Top of Task input
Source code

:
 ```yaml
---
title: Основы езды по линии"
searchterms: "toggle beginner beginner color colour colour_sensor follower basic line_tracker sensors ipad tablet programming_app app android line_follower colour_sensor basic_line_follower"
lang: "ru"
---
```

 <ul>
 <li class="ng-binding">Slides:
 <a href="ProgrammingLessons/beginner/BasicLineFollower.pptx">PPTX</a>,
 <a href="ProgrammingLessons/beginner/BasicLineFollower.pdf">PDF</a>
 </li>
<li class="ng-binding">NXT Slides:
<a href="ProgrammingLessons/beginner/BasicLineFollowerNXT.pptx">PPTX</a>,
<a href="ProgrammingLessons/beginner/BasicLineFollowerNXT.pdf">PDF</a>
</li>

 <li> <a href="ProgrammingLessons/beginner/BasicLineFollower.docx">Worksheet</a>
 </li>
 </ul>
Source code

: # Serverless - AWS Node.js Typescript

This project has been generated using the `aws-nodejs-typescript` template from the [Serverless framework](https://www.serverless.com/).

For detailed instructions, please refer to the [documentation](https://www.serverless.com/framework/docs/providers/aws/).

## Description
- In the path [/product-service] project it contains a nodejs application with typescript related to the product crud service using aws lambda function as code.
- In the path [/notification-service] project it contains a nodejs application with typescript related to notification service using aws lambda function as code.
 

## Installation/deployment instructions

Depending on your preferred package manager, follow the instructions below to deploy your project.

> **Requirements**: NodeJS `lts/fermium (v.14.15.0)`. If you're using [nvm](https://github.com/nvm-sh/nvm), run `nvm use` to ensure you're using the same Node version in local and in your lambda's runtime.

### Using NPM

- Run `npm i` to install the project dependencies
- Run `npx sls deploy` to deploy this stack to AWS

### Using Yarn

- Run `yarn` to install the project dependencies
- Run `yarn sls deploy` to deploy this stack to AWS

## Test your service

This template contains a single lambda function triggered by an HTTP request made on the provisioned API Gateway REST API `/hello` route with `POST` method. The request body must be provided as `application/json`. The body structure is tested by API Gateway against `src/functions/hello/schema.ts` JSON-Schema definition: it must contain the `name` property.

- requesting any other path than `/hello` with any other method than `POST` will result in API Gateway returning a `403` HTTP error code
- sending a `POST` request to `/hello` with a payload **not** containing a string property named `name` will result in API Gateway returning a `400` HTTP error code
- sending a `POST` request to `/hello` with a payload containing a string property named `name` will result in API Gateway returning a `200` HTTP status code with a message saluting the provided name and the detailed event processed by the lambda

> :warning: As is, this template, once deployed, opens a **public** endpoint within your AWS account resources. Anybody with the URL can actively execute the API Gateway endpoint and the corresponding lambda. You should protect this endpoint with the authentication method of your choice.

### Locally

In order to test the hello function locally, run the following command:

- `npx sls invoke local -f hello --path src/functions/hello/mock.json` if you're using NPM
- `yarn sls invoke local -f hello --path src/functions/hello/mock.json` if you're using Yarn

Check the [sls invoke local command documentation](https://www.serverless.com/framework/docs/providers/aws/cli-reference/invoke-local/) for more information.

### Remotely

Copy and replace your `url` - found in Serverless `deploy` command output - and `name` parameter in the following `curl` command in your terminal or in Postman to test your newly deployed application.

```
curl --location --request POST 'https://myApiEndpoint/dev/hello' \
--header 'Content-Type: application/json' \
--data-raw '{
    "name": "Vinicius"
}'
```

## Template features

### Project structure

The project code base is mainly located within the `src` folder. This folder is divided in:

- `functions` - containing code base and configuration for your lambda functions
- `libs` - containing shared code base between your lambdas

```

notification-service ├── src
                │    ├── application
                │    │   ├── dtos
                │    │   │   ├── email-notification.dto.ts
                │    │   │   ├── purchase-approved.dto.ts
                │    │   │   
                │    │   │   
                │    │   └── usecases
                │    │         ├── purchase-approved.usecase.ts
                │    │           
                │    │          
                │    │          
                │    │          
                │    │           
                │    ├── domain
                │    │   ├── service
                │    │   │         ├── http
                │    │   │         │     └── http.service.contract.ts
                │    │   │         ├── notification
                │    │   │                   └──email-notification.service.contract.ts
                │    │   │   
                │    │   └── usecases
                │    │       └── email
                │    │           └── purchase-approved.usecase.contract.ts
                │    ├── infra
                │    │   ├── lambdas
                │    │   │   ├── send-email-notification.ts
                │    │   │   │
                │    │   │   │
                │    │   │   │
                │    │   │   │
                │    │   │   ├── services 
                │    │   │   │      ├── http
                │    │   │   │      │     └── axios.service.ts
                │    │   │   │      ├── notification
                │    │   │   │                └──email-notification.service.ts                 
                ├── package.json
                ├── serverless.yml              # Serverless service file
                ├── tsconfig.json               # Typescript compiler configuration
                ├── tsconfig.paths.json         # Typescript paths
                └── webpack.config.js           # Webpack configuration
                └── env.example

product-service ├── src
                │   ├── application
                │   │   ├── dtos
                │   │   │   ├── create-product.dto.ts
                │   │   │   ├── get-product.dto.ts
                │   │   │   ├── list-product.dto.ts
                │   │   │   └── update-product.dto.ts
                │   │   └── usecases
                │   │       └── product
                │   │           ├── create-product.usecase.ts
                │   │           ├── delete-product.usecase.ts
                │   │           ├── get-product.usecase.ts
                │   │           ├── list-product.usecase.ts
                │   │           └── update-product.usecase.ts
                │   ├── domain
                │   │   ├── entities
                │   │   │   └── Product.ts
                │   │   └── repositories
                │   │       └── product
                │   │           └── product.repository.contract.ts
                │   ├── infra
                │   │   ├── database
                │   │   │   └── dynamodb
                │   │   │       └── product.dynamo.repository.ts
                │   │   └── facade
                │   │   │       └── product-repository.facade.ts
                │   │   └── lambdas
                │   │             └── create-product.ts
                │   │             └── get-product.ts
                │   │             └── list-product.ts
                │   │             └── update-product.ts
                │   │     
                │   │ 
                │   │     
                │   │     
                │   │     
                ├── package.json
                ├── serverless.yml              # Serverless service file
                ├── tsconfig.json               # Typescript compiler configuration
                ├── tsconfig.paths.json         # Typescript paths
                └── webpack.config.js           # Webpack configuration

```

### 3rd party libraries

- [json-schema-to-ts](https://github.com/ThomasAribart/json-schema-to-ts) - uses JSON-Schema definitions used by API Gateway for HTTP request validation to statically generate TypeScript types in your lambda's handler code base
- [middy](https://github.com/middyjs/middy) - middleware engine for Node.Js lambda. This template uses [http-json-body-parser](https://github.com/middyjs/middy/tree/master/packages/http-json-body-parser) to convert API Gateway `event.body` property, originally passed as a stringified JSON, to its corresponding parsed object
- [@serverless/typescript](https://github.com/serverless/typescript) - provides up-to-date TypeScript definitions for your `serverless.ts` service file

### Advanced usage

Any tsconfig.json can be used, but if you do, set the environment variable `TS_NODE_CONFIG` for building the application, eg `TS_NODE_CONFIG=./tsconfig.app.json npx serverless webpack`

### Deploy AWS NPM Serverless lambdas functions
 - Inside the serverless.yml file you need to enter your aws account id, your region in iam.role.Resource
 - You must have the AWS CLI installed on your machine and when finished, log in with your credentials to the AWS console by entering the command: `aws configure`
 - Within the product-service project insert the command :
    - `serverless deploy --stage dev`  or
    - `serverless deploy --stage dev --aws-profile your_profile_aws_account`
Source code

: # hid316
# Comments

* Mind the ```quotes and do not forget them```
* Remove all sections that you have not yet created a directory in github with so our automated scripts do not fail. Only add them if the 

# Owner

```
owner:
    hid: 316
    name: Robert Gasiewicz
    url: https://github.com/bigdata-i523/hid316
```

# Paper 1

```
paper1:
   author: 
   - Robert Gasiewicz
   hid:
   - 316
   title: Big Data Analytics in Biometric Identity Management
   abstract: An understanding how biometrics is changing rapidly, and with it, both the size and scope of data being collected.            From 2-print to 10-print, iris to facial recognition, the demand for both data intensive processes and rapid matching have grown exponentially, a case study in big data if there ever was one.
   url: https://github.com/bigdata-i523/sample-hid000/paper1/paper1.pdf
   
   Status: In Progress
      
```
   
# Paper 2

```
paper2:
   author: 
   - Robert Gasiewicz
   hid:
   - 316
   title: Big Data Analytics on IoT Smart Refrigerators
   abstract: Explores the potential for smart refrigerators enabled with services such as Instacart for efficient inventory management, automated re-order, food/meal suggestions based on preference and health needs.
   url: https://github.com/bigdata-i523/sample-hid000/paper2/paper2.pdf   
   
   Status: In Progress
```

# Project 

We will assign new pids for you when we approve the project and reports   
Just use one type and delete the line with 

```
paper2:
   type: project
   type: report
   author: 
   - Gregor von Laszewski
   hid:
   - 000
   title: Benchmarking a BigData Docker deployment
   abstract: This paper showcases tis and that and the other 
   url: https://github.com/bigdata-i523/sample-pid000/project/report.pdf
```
Bottom of Task input
Task statement »
This task asks for the number of lines above that include the string "facade". Respond with that number only.

Answer space »
2